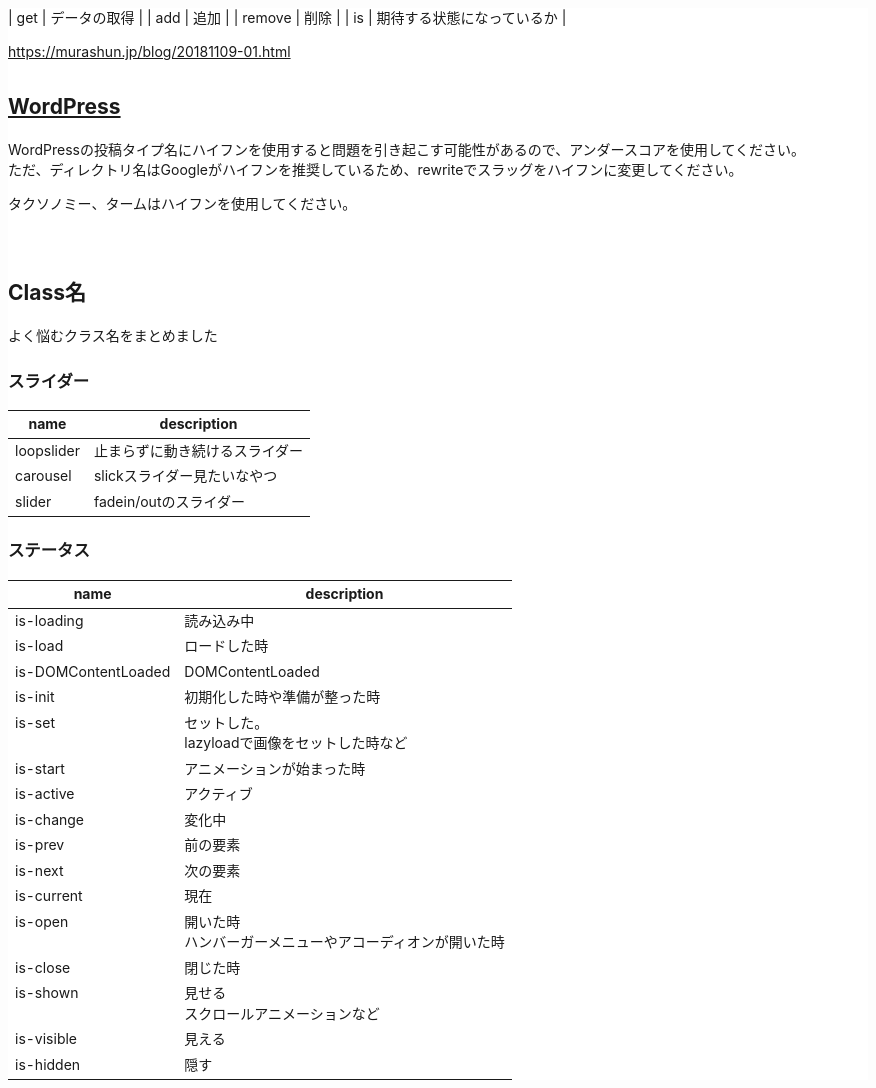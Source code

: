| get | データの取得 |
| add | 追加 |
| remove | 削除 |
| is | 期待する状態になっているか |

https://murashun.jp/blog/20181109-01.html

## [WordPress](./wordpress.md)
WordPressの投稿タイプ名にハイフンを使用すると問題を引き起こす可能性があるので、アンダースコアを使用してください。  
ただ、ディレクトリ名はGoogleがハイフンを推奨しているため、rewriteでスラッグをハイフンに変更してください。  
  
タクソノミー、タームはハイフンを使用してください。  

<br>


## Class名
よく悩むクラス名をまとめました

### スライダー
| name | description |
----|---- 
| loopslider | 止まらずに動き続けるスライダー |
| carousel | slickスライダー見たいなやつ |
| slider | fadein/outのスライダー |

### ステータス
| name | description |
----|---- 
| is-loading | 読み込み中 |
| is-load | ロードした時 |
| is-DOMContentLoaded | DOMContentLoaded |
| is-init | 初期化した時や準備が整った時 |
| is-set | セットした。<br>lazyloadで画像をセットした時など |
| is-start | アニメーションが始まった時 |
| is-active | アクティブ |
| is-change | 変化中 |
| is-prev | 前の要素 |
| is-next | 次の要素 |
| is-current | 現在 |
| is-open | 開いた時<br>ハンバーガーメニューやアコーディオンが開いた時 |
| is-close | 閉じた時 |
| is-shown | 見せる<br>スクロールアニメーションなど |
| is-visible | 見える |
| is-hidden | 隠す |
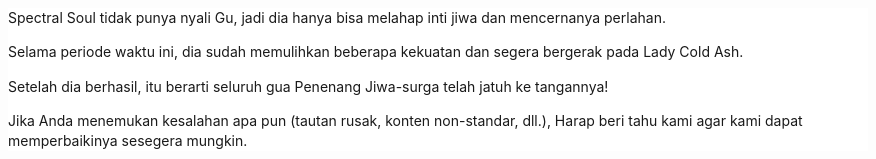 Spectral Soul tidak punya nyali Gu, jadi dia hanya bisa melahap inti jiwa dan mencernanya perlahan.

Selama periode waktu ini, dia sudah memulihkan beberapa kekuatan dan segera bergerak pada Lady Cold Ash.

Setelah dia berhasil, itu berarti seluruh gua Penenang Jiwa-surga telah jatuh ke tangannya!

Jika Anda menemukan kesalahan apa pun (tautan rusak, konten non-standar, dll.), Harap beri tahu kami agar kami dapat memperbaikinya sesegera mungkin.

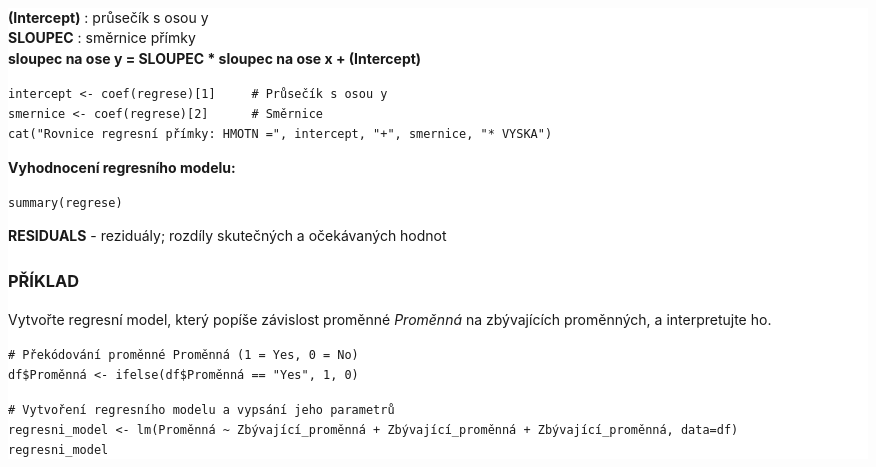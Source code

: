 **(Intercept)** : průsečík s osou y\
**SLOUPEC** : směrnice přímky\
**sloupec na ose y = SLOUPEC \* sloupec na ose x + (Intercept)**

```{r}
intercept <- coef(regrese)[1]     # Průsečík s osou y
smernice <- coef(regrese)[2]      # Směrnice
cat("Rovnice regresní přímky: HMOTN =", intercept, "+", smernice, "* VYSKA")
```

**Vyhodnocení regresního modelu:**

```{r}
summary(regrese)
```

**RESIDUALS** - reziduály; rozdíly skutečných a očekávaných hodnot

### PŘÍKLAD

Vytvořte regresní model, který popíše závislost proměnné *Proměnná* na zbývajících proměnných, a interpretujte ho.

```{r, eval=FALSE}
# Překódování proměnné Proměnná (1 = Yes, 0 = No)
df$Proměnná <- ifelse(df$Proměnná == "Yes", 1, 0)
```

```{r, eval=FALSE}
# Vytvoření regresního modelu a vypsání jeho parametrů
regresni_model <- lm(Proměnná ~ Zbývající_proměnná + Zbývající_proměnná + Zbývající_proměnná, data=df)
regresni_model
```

# # # #

> WORK TASK:
Each line above that includes the word "modelu" is to be copied.

> ANSWER BELOW:
**Vyhodnocení regresního modelu:**
# Vytvoření regresního modelu a vypsání jeho parametrů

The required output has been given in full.